Weigel

Default is in the Eye of the Beholder

The Bipartisan Policy Center crunches the numbers and comes out with an analysis of what will happen without a debt deal. The Center’s Jerome Powell breaks down the big findings in an op-ed.

For Aug. 3-31, 2011, we project inflows of $172 billion and bills due of $306 billion — a shortfall of $134 billion. As an illustration, Treasury would exhaust all inflows just by paying six major items: interest, Medicare, Medicaid, Social Security, unemployment insurance and defense vendors. Without cutting from these six, there would be no money for entire departments such as Justice, Labor and Commerce among many others, or for veterans’ benefits, IRS refunds, military active duty pay, federal salaries and benefits, special education, Pell Grants for college students or food and rent payments for the poor. An overnight 44 percent cut in spending would slash many popular and essential programs.

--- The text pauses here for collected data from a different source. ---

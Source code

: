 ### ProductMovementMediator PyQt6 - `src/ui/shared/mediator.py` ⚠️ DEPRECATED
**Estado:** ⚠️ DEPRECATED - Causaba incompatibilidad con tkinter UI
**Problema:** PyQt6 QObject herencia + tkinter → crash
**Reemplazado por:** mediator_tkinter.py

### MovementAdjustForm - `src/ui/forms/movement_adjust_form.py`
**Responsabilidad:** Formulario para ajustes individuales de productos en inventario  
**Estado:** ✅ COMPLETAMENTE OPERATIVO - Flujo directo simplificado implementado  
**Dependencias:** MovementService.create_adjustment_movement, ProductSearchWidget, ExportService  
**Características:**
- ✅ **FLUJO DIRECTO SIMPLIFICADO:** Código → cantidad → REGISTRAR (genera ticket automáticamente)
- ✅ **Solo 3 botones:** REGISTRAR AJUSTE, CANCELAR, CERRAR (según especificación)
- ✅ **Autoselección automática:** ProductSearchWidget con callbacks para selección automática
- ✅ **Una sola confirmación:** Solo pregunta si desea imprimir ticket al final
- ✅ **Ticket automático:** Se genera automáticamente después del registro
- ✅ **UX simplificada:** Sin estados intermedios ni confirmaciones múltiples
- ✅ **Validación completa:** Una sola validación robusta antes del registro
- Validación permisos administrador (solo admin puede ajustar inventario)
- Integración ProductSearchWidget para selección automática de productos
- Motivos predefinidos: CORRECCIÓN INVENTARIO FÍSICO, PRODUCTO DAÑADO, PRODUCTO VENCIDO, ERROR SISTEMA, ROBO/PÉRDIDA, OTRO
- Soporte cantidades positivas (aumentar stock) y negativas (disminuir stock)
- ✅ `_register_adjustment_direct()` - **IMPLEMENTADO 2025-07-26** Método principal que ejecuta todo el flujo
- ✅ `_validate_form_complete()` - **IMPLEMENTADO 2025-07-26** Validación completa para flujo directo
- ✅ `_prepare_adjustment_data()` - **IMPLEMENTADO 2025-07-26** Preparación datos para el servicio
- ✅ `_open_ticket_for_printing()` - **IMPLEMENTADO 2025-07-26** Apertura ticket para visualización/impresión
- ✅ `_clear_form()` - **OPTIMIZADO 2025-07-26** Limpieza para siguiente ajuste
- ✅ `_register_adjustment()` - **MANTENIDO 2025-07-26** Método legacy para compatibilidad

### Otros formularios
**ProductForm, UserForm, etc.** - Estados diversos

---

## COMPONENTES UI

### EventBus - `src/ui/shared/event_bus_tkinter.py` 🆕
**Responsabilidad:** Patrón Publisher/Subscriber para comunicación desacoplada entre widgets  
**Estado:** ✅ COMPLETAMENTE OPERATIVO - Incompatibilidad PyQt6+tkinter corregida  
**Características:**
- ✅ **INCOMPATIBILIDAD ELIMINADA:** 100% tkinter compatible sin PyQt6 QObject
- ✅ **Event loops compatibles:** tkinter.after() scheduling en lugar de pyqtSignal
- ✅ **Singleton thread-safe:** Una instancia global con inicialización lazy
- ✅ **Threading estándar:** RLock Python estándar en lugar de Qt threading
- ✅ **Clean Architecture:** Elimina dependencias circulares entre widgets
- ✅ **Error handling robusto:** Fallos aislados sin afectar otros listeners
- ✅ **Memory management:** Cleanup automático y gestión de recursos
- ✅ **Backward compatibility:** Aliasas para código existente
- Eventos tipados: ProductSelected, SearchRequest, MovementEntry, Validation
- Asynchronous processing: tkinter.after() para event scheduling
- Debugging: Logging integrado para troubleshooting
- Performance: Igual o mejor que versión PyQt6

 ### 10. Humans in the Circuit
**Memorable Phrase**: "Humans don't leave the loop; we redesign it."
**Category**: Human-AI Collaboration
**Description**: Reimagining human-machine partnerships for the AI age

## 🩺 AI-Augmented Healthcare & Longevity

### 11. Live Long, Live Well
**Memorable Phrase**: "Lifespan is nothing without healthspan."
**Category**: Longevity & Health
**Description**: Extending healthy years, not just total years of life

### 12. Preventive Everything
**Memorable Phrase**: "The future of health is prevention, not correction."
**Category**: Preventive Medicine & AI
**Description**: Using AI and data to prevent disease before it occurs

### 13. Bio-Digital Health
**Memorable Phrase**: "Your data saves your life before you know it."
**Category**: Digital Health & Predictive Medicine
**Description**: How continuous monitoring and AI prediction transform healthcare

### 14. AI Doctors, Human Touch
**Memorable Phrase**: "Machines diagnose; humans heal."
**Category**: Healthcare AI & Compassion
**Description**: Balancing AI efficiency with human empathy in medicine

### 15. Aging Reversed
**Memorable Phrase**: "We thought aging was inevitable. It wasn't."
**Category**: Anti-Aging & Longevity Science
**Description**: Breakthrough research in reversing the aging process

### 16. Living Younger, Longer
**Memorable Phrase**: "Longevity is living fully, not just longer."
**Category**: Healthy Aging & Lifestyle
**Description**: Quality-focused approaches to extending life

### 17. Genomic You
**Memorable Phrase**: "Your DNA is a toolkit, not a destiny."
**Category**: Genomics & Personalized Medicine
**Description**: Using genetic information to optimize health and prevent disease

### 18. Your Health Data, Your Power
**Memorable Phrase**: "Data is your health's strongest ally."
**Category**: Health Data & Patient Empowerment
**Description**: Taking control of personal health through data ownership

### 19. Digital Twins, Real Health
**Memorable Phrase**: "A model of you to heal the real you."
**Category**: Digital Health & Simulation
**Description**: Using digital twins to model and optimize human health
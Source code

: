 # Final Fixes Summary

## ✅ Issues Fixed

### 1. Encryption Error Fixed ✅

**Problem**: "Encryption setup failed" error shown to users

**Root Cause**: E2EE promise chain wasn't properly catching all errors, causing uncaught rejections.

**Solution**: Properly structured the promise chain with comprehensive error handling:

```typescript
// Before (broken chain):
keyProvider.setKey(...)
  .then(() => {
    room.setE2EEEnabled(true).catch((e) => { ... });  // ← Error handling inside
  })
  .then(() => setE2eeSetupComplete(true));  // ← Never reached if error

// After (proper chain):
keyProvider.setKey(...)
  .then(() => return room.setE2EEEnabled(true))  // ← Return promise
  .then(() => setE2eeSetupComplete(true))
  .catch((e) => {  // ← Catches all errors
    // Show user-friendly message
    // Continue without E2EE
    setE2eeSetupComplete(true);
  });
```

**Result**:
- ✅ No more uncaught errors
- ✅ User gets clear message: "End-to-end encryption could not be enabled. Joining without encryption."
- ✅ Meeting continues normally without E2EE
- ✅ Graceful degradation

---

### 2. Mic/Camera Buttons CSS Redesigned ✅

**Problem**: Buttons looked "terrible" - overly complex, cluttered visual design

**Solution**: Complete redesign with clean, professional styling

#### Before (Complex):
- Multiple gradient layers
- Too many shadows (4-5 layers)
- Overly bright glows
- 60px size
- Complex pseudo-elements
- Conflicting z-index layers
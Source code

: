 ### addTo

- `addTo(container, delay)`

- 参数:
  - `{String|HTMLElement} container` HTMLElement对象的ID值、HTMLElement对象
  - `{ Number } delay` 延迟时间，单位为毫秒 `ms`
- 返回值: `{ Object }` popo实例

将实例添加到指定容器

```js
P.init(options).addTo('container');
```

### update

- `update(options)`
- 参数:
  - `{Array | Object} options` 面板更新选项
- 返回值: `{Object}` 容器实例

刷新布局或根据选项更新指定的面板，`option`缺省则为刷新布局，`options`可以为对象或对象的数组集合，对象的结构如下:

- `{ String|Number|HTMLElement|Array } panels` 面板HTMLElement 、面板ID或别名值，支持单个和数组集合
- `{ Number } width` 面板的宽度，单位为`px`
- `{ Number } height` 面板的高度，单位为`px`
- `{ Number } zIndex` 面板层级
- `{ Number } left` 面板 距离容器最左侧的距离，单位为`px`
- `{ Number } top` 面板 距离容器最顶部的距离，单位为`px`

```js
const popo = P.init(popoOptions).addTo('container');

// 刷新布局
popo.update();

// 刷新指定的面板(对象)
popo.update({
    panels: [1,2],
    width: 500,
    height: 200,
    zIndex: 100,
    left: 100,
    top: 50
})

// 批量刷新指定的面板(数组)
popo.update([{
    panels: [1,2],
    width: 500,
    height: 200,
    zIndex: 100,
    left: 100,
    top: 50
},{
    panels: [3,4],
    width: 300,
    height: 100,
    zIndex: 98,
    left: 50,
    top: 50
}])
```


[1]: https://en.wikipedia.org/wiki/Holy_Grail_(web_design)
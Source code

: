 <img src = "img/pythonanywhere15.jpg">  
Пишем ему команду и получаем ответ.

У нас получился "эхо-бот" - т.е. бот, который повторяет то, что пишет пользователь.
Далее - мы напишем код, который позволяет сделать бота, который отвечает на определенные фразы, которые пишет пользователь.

Particular August days will be far worse than the monthly totals suggest. For example, on Aug. 3, we project that the government will have about $12 billion in receipts and $32 billion in committed payments, including a $23 billion Social Security payment. And Aug. 15 presents a triple threat: a $19 billion daily deficit, a $29 billion interest payment and a quarterly refunding auction to pay off a maturing $27 billion bond.

That sounds bad! But my friend Conn Carroll takes the same report, gestures thoughtfully, and slaps on the headline “Bipartisan Study Confirms: Default in Geithner’s Hands.”

The Bipartisan Policy Center released a Debt Ceiling Analysis today showing that even if Congress does not raise the debt ceiling by August 2nd, the federal government would still have enough incoming revenue to pay: all interest on Treasury securities (thus avoiding default), all Social Security obligations, all Medicare and Medicaid obligations, all Defense contractor bills, all Veterans payments, and all active duty troops, and still have almost $7 billion left over for other items.

This isn’t the only debate in which Democrats and Republicans have different sets of facts, but it’s got higher stakes than those other ones.